Work item: The result should be every line of the listing that contains "chapter".

Material provided:
____________________
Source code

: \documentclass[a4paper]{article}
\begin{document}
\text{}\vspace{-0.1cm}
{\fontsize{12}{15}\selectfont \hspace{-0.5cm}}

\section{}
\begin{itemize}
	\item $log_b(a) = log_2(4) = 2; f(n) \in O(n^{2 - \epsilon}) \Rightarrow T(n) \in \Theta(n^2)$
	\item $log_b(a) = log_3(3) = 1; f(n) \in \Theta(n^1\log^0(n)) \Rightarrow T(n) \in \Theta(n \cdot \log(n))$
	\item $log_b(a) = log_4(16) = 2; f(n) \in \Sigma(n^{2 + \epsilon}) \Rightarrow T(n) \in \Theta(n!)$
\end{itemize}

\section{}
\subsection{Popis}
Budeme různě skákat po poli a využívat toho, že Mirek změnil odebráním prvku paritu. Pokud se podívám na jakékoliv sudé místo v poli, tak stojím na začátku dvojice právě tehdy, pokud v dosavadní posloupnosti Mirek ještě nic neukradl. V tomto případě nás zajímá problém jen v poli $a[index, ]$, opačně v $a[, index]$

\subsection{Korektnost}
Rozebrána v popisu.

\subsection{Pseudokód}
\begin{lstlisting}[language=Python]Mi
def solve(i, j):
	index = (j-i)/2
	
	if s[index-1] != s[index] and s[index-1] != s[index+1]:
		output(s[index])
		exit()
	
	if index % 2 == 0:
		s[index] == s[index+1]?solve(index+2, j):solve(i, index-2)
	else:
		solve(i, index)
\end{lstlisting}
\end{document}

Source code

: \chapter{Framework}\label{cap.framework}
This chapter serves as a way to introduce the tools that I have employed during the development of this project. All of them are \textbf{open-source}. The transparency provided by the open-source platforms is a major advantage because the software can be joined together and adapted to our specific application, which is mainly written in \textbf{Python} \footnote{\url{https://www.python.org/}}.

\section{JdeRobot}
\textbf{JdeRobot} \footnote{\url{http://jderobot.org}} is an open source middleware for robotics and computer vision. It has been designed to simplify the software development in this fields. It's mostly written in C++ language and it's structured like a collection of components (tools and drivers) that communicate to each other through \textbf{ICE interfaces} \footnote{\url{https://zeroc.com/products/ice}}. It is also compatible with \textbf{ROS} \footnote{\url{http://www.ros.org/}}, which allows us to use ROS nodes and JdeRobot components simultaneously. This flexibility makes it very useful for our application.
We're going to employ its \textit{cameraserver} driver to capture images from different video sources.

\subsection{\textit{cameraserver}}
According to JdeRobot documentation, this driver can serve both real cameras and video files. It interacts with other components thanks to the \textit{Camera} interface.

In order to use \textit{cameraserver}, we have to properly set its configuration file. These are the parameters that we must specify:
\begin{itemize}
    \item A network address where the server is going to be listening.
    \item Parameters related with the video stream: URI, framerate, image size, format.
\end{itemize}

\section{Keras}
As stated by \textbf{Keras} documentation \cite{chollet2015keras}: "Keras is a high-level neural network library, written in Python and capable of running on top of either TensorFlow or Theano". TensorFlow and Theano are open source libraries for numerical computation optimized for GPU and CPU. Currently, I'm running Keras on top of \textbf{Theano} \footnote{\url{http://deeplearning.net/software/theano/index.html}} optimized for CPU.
____________________
Output for this exercise:
: \chapter{Framework}\label{cap.framework}
This chapter serves as a way to introduce the tools that I have employed during the development of this project. All of them are \textbf{open-source}. The transparency provided by the open-source platforms is a major advantage because the software can be joined together and adapted to our specific application, which is mainly written in \textbf{Python} \footnote{\url{https://www.python.org/}}.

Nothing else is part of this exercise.